MINT²KA-Kolloquium 12.11.2019

Im Rahmen des MINT²KA-Projektes laden wir herzlich zu einem weiteren MINT-Kolloquium ein.

Es findet statt am 12. November 2019 von 16.15-17.15 Uhr an der PH Karlsruhe in Raum 2.A123 (Gebäude 2).

Als Vortragender wurde Herr Pitt Hild (PH Zürich) eingeladen, der zu neuen adaptiven Scaffolding-Ansätzen beim Experimentieren in den Naturwissenschaften berichten wird.

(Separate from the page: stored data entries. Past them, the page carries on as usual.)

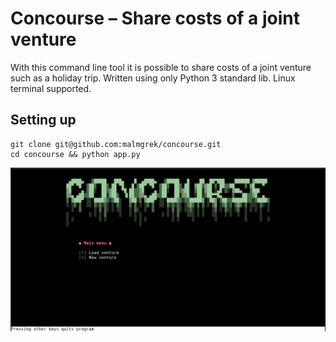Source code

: # Concourse – Share costs of a joint venture

With this command line tool it is possible to share costs of a joint
venture such as a holiday trip. Written using only Python 3 standard lib.
Linux terminal supported.

## Setting up

``` shell
git clone git@github.com:malmgrek/concourse.git
cd concourse && python app.py
```

![alt text](./doc/source/images/screenshot.png "Screenshot")
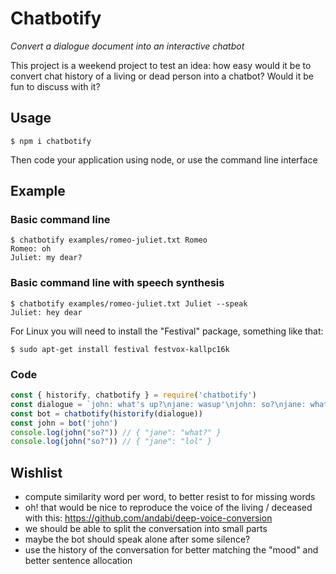 # Chatbotify

*Convert a dialogue document into an interactive chatbot*

This project is a weekend project to test an idea: how easy would it be
to convert chat history of a living or dead person into a chatbot?
Would it be fun to discuss with it?

## Usage

    $ npm i chatbotify

Then code your application using node, or use the command line interface

## Example

### Basic command line

    $ chatbotify examples/romeo-juliet.txt Romeo
    Romeo: oh
    Juliet: my dear?

### Basic command line with speech synthesis

    $ chatbotify examples/romeo-juliet.txt Juliet --speak
    Juliet: hey dear

For Linux you will need to install the "Festival" package, something like that:

    $ sudo apt-get install festival festvox-kallpc16k

### Code

```javascript
const { historify, chatbotify } = require('chatbotify')
const dialogue = `john: what's up?\njane: wasup'\njohn: so?\njane: what?\njohn: so?\njane: lol`
const bot = chatbotify(historify(dialogue))
const john = bot('john')
console.log(john("so?")) // { "jane": "what?" }
console.log(john("so?")) // { "jane": "lol" }
```

## Wishlist

- compute similarity word per word, to better resist to for missing words
- oh! that would be nice to reproduce the voice of the living / deceased with this: https://github.com/andabi/deep-voice-conversion
- we should be able to split the conversation into small parts
- maybe the bot should speak alone after some silence?
- use the history of the conversation for better matching the "mood"
  and better sentence allocation

  
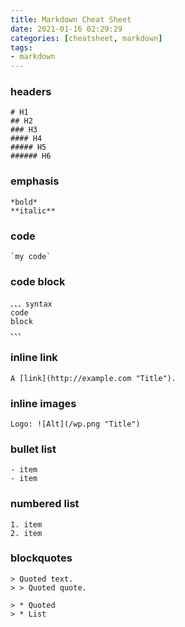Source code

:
 ```yaml
---
title: Markdown Cheat Sheet
date: 2021-01-16 02:29:29
categories: [cheatsheet, markdown]
tags:
- markdown
---
```


### headers
```
# H1
## H2
### H3
#### H4
##### H5
###### H6
```

### emphasis
```
*bold*
**italic**
```

### code
```
`my code`
```

### code block
```
、、、syntax
code
block
、、、
```

### inline link
```
A [link](http://example.com "Title").
```

### inline images
```
Logo: ![Alt](/wp.png "Title")
```

### bullet list
```
- item
- item
```

### numbered list
```
1. item
2. item
```

### blockquotes
```
> Quoted text.
> > Quoted quote.

> * Quoted 
> * List
```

Abstract: Adaptives kompetenzbezogenes Feedback beim praktisch-naturwissenschaftlichen Arbeiten

Der Vortrag (45’) liefert einen Überblick über verschiedene Kompetenzaspekte (fachinhaltliche, -methodische, überfachliche sowie Dispositionen der Schüler*innen; siehe Details bei Blömeke et al. 2015) des praktisch-naturwissenschaftlichen Arbeitens in der Schule. Anschlieβend werden dazu passende Scaffolding-Maβnahmen (instructing, feeding back, giving hints, explaining, modeling oder questioning; siehe Details bei van de Pol et al. 2010) auf ihre Wirksamkeit verglichen. Zurzeit gibt es nur wenige naturwissenschaftsdidaktische Studien, die den Einfluss von sogenannten Scaffolds auf Kompetenzen beim praktisch-naturwissenschaftlichen Arbeiten untersuchen (z. B. Arnold et al. 2017; Scheuermann 2018; Wollenschläger et al. 2012). Zudem stehen in den wenigsten Studien Schüler*innen der Haupt-/Realschulen im Fokus. Diese Lücke wird hier versucht zu schliessen. Im Hauptteil des Vortrags wird eine neue Studie zur Wirksamkeit adaptiver Feedbackformen auf die Kompetenzentwicklung von Schüler*innen aus leistungsschwachen Klassen der Jahrgangsstufe 7 vorgestellt (n=149, 44.3 % weiblich). Das Feedback bezog sich hier auf ein validiertes Kompetenzstufenmodell (siehe Gut et al. 2014). Die Ergebnisse der neuen Studie zeigen, dass bei leistungsschwachen Schüler*innen ein signifikanter (statistisch und praktisch) Kompetenzzuwachs stattfindet, wenn sie kompetenzbezogene Rückmeldungen zu ihrem aktuellen Leistungsstand erhielten (how am I going?). Schüler*innen, die nebst diesen rückmeldenden Angeboten noch weitere hinweisgebende Angebote erhielten (where to next?), sowie diejenigen, die nur hinweisgebende jedoch keine rückmeldende Angebote erhielten, konnten ihre Kompetenzen nicht signifikant (bezogen auf Schüler*innen einer Kontrollgruppe ohne Lernunterstützung) verbessern. In der anschliessenden Diskussion (15’) kann der Anschlussfähigkeit und Nützlichkeit des verwendeten Kompetenzmodells für Unterrichtsgestaltung und Individualdiagnostik Rechnung getragen werden (z.B. Bernholt, Parchmann & Commons, 2009).